_Required action_. Copy every line from the data below in which the string "This" can be found.

_Source data_.

....................

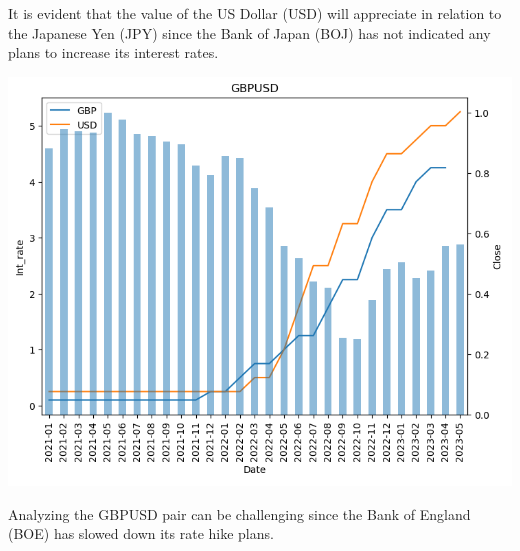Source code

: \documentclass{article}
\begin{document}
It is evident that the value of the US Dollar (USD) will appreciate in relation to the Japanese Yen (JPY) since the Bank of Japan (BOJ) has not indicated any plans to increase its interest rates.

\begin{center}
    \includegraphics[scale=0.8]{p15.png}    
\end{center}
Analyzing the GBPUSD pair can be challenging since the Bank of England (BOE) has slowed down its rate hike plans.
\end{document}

....................

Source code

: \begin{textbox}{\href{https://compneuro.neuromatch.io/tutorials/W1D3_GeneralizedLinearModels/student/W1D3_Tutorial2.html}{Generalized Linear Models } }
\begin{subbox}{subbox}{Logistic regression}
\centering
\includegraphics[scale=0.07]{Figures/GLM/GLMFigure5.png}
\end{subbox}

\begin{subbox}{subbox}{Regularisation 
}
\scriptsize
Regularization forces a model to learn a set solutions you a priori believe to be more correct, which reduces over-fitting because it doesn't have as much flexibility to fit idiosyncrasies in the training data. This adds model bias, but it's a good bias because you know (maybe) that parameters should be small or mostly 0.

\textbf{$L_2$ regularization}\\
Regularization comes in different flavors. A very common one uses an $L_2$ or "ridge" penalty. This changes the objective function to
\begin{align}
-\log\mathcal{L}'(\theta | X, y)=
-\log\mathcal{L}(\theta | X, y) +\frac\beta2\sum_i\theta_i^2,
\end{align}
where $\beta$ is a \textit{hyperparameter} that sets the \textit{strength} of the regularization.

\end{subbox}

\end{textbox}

....................

_Worked solution_.
Regularization forces a model to learn a set solutions you a priori believe to be more correct, which reduces over-fitting because it doesn't have as much flexibility to fit idiosyncrasies in the training data. This adds model bias, but it's a good bias because you know (maybe) that parameters should be small or mostly 0.
Regularization comes in different flavors. A very common one uses an $L_2$ or "ridge" penalty. This changes the objective function to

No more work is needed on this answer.